| Safe Haskell | Safe |
|---|---|
| Language | Haskell98 |
Data.Algorithms.KMP
Description
This module implements the Knuth-Morris-Pratt algorithm. It can search a word in a text in O(m+n) time, where m and n are the length of the word and the text.
This module can apply on any list of instance of Eq.
Donald Knuth; James H. Morris, Jr, Vaughan Pratt (1977). Fast pattern matching in strings. SIAM Journal on Computing 6 (2): 323-350. doi:10.1137/0206024
Sample usage:
let word = "abababcaba" text = "abababababcabababcababbb" kmpTable = build word result = match kmpTable text -- the result should be [4, 11]
Synopsis
- data Table a
- type MatchState = Int
- build :: Eq a => [a] -> Table a
- matchSingle :: Eq a => Table a -> MatchState -> a -> (Bool, MatchState)

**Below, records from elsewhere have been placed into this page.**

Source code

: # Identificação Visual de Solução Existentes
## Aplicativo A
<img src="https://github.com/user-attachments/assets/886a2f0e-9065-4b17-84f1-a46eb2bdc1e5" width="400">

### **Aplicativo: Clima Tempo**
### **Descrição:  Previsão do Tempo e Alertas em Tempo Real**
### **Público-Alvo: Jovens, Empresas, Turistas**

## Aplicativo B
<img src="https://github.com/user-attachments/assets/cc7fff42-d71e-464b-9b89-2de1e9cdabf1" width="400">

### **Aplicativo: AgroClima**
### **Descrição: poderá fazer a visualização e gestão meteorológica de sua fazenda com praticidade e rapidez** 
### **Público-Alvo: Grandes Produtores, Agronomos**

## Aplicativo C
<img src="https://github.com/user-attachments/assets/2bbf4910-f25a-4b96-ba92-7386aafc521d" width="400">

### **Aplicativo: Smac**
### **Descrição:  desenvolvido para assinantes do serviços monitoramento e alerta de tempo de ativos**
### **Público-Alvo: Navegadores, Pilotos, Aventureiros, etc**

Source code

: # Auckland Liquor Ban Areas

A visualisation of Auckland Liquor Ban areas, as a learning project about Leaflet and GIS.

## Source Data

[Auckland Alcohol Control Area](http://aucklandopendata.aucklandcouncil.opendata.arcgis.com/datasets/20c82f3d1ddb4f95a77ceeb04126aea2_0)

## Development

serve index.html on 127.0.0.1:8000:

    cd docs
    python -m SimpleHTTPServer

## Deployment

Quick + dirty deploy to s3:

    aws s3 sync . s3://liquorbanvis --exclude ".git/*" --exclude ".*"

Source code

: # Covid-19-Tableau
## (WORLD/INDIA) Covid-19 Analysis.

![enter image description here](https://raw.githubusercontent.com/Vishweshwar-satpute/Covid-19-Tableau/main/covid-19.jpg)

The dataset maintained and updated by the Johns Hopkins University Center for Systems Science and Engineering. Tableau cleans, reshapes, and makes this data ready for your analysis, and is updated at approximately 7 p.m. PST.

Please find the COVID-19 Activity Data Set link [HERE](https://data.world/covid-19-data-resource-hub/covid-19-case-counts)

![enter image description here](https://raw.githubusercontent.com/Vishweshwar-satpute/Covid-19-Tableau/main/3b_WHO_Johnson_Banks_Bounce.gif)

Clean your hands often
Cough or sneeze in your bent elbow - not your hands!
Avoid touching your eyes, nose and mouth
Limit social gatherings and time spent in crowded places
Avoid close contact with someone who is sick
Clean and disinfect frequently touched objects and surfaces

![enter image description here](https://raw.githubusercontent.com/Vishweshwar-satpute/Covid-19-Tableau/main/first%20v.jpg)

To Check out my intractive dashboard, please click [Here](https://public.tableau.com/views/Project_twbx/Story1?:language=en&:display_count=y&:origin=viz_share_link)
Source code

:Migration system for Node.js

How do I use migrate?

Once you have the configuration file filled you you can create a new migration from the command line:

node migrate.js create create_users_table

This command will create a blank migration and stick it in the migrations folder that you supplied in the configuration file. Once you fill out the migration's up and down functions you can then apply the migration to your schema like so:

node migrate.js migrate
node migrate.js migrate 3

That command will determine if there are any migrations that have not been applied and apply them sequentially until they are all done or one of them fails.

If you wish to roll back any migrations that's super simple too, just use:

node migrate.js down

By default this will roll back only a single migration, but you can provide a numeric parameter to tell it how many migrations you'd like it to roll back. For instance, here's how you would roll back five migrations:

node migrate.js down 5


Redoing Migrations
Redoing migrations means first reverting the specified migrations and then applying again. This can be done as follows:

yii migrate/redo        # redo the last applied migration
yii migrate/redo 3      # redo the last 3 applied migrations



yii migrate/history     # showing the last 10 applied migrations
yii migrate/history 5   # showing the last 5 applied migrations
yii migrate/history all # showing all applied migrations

- match :: Eq a => Table a -> [a] -> [Int]
Documentation
type MatchState = Int Source #
build :: Eq a => [a] -> Table a Source #
The build function eats a pattern (list of some Eq) and generates a KMP table.
The time and space complexities are both O(length of the pattern)
matchSingle :: Eq a => Table a -> MatchState -> a -> (Bool, MatchState) Source #
The matchSingle function takes the KMP table, the current state of the matching and the next
element in the sequence and returns whether it finished a matching sequence along with the new
state. This is useful if your input doesn't come in a list or you need other flexibilities.
The matching state is just an integer representing how long of a pattern prefix has been matched already. Therefore the initial state should be 0 if you start with an empty sequence.
match :: Eq a => Table a -> [a] -> [Int] Source #
The match function takes the KMP table and a list to be searched (might be infinite)
and then generates the search results as a list of every matched begining (might be infinite).
The time complexity is O(length of the pattern + length of the searched list)